Keywords

1 Introduction

At present, with the rapid development of information technology, computers have been widely applied in the field of network service industries. The amount of network alarm log data generated increased immeasurably as the scale of network access devices increased. As network structure becomes increasingly complex, it will cause huge losses including information loss and increasing of the burden of network maintenance if alarm logs cannot be monitored in time and handled effectively.

Fault diagnosis method completes fault reasoning by analyzing characteristics and association of alarm logs. The main tasks include fault detection, fault localization, and testing. Alarm log data have problems including unbalanced distribution and strongly association with time, existence of many redundant alarm logs, and the sparsity of abnormal alarm logs. Thus, datasets collected often cause the poor training and effect of the fault diagnosis methods based on deep learning.
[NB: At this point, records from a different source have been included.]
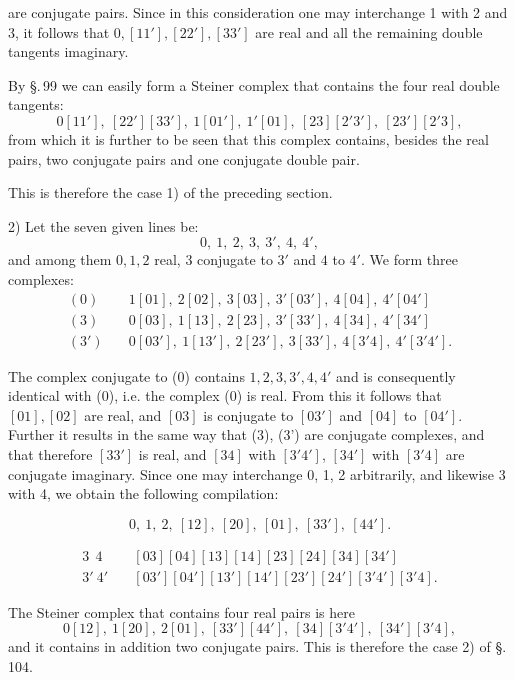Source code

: are conjugate pairs. Since in this consideration one may interchange 1 with 2
and 3, it follows that $0, [11'], [22'], [33']$
are real and all the remaining double tangents imaginary.

By \S.\,99 we can easily form a Steiner complex
that contains the four real double tangents:
\[
0[11'],\ [22'][33'],\ 1[01'],\ 1'[01],\ [23][2'3'],\ [23'][2'3],
\]
from which it is further to be seen that this complex contains, besides the real
pairs, two conjugate pairs and one conjugate double pair.

This is therefore the case 1) of the preceding section.

2) Let the seven given lines be:
\[
0,\ 1,\ 2,\ 3,\ 3',\ 4,\ 4',
\]
and among them $0, 1, 2$ real, $3$ conjugate to $3'$ and $4$ to $4'$. We
form three complexes:
\[
\begin{aligned}
(0)&\quad 1[01],\ 2[02],\ 3[03],\ 3'[03'],\ 4[04],\ 4'[04']\\
(3)&\quad 0[03],\ 1[13],\ 2[23],\ 3'[33'],\ 4[34],\ 4'[34']\\
(3')&\quad 0[03'],\ 1[13'],\ 2[23'],\ 3[33'],\ 4[3'4],\ 4'[3'4'].
\end{aligned}
\]

The complex conjugate to (0) contains $1, 2, 3, 3', 4, 4'$ and
is consequently identical with (0), i.e. the complex (0) is real.
From this it follows that $[01], [02]$ are real, and $[03]$ is conjugate to $[03']$ and $[04]$
to $[04']$. Further it results in the same
way that (3), (3') are conjugate complexes, and that therefore
$[33']$ is real, and $[34]$ with $[3'4']$, $[34']$ with $[3'4]$ are conjugate imaginary.
Since one may interchange 0, 1, 2 arbitrarily, and likewise 3
with 4, we obtain the following compilation:

\begin{center}
\end{center}
\[
0,\ 1,\ 2,\ [12],\ [20],\ [01],\ [33'],\ [44'].
\]

\begin{center}
\end{center}
\[
\begin{aligned}
3\ \ 4 &\quad [03][04][13][14][23][24][34][34']\\
3'\ 4' &\quad [03'][04'][13'][14'][23'][24'][3'4'][3'4].
\end{aligned}
\]

The Steiner complex that contains four real pairs
is here
\[
0[12],\ 1[20],\ 2[01],\ [33'][44'],\ [34][3'4'],\ [34'][3'4],
\]
and it contains in addition two conjugate pairs. This is therefore the
case 2) of \S.\,104.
To address the issues of unbalanced and insufficient alarm log data, text data enhancement algorithms can be introduced. Generative adversarial nets (GAN) [1] cannot be applied directly to the training of discrete alarm log data, because the gradients cannot be updated by back propagation. As the research progressed, people combined with the ideas of adversarial training, reinforcement learning of policy gradients and proposed text generation models such as SeqGAN [2], LeakGAN [3]. LeakGAN solves the problems including reward sparsity of SeqGAN and can be competent for the long text generation environment of alarm logs. However, few problems of LeakGAN including the lack of filtering of feature vectors and poor convergence rate have gradually been revealed.

Thus, this paper proposes a LeakGAN-based alarm log data enhancement model. Several structural improvements are proposed and few parameters of the association algorithm are introduced in the reward rescale process in adversarial training. The alarm log data enhancement algorithm proposed can converge fast and effectively improve the quality of generated alarm log texts, which improves the performance of fault diagnosis.

2 Related Works

Traditional text enhancement techniques mainly includes rule-based and template generation methods [4]. The essence of these methods is generating text through pre-designed language rules or templates, which can effectively generate texts with merely simple rules. However, the diversity and fluency of generated alarm logs are not ideal.
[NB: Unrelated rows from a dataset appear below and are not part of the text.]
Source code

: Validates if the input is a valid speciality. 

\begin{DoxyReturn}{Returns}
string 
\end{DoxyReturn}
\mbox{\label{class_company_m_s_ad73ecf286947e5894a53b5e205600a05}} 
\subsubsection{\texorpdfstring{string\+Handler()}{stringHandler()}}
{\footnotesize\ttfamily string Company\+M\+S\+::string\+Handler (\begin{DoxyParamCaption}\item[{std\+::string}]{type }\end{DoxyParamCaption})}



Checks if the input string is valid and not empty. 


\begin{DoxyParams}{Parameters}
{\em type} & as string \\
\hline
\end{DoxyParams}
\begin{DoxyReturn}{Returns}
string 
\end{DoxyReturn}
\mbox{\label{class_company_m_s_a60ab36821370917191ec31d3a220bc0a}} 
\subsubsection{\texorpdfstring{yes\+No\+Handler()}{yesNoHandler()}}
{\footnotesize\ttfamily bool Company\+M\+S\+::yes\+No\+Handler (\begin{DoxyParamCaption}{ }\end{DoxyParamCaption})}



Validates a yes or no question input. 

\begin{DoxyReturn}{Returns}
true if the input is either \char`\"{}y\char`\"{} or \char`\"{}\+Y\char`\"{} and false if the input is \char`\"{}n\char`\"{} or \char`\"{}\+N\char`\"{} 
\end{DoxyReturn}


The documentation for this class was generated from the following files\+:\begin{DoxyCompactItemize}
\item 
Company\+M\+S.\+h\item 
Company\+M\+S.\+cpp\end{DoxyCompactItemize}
Goodfellow et al. proposed Generative Adversarial Nets (GAN) [1]. GAN consists of a generator G and a discriminator D, which corresponds to a minimax two-player game. D attempts to judge the authenticity of the generated data from G, while G uses generated data to cheat D until they reach a Nash Equilibrium state. In 2017, Kevin et al. proposed RankGAN [5], a ranking model which better solves the problem of output discretion. Later, Gulrajani et al. proposed WGAN [6], in which the Wasserstein distance is proposed to measure the distribution gap between generated and real data, which effectively addressed the difficulty with training. In 2017, Yu et al. proposed SeqGAN [2] based on the idea of reinforcement learning, solving the scoring issue by Monte Carlo Tree Search. However, SeqGAN is subject to pattern collapse caused by one side being too weak. Guo et al. proposed LeakGAN in 2018 [3], which solves the problem of rewards and pattern collapse in SeqGAN by hierarchical reinforcement learning.
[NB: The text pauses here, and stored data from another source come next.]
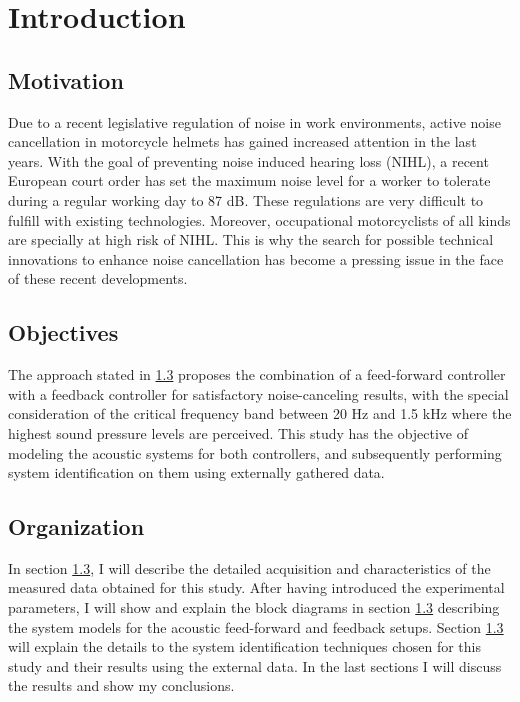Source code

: 


\section{Introduction}

\subsection{Motivation}
Due to a recent legislative regulation of noise in work environments, active noise cancellation in motorcycle helmets has gained increased attention in the last years. With the goal of preventing noise induced hearing loss (NIHL), a recent European  court order has set the maximum noise level for a worker to tolerate during a regular working day to 87 dB. These regulations are very difficult to fulfill with existing technologies. Moreover, occupational motorcyclists of all kinds are specially at high risk of NIHL. This is why the search for possible technical innovations to enhance noise cancellation has become a pressing issue in the face of these recent developments. 

\subsection{Objectives}

The approach stated in \ref{} proposes the combination of a feed-forward controller with a feedback controller for satisfactory noise-canceling results, with the special consideration of the critical frequency band between 20 Hz and 1.5 kHz where the highest sound pressure levels are perceived. This study has the objective of modeling the acoustic systems for both controllers, and subsequently performing system identification on them using externally gathered data.

\subsection{Organization}

In section \ref{}, I will describe the detailed acquisition and characteristics of the measured data obtained for this study. After having introduced the experimental parameters, I will show and explain the block diagrams in section \ref{} describing the system models for the acoustic feed-forward and feedback setups. Section \ref{} will explain the details to the system identification techniques chosen for this study and their results using the external data. In the last sections I will discuss the results and show my conclusions.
The feature extraction layer of LeakGAN discriminator is a convolutional neural network (CNN), which is responsible for obtaining high-dimensional feature vectors and leaking them to generator. The generator of LeakGAN consists of a Manager and a Worker module, respectively. Manager, a Long Short-Term Memory network (LSTM), is responsible for receiving the leaked information generated by the discriminator and output the target embedding vector. While worker is responsible for outputting the action embedding vector. Two vectors then are combined and sampled, generating the next word. Subsequently, the current sequence is filled by a Monte Carlo tree search and the result is passed to discriminator to score. The score, or rewards, will be used to update parameters of generator. However, the alarm log generated by LeakGAN is unable to significantly improve the accuracy of fault diagnosis due to the lack of filter and fusion of high-dimensional feature in discriminator. Meanwhile, the existence of covariate transformation in generator makes it hard for model to converge in training.

3 Proposed Method

Firstly, the proposed model introduces self-attention mechanism [7] in discriminator model to improve the quality of generated alarm log. Secondly, it introduces a batch normalization method [8] in the discriminator model to improve the model performance. Finally, it introduces a reward rescale according to the minimum confident parameter of the association algorithm FP-Growth [9] in adversarial training process to further improve the quality of the alarm log text.

4 The Discriminator Model Based on the Self-attention Mechanism

The feature extraction part of the LeakGAN model consists of an input layer, a convolutional layer, and a pooling layer, which are responsible for extracting a high-dimensional feature vector of the input data and passing it to the generator. The quality of the generated text depends on the quality of this feature vector to a great extent. However, the lack of filtering and fusion of the generated high-dimensional features results in the generated alarm log text not being effective in improving the diagnostic effect of the fault diagnosis model. To address this problem, this paper adds a Scaled Dot-Product Attention before and after the convolutional layer of CNN respectively.

Fig. 1.
figure 1

The discriminator based on the self-attention mechanism

As Fig. 1 shown above, the discriminator consists of an input layer, an attention layer, a convolution layer, an attention layer, and a pooling layer. The input layer is responsible for vectorizing the input sequence of length n into an n*h feature matrix. The scaling parameter of the attention layer before the convolution equals to the input matrix dimension h. The convolution kernel size is c*h. The attention layer after convolution applies self-attention mechanism to the feature vector after convolution of each class of convolution kernels, and the scaling parameter of this layer is equal to the number of convolution kernels to ensure that the feature vector size is constant. The dropout layer is responsible for using the feature vectors as leakage information to guide the generator to generate the alarm log text. The classification layer will perform the classification job and pass the output reward to generator.

Pre-training reduces the adversarial training time and accelerates the model convergence. The discriminator model designed in this paper introduces a cross entropy loss function in the pre-training step, which can significantly improve the balance of the training set, and its expression is shown in (1).

$$H\left(p,q\right)=-{\sum}_{x}(p\left(x\right)logq\left(x\right))$$
(1)

where p(x) denotes x true labels, q(x) denotes x output labels. Cross entropy denotes the closeness of the actual output to the desired output, and the smaller the value means the closer the two are.

In the alternate training process, the probability that the output is true data needs to be as close to 1 as possible in order to achieve the best alarm log text generation effect. This process is reflected in the objective function of the discriminator, as shown in (2).

$${}_\gamma ^{max} E_{\sim \mathrm{pdata}}[logD(x)]+{E}_{\upgamma \sim {\mathrm{G}}_{\theta }}[\mathrm{log}(1-D(x)]$$
(2)

where \({G}_{\theta }\) denotes the generator, and \(D(x)\) denotes the probability that the input sequence is authentic.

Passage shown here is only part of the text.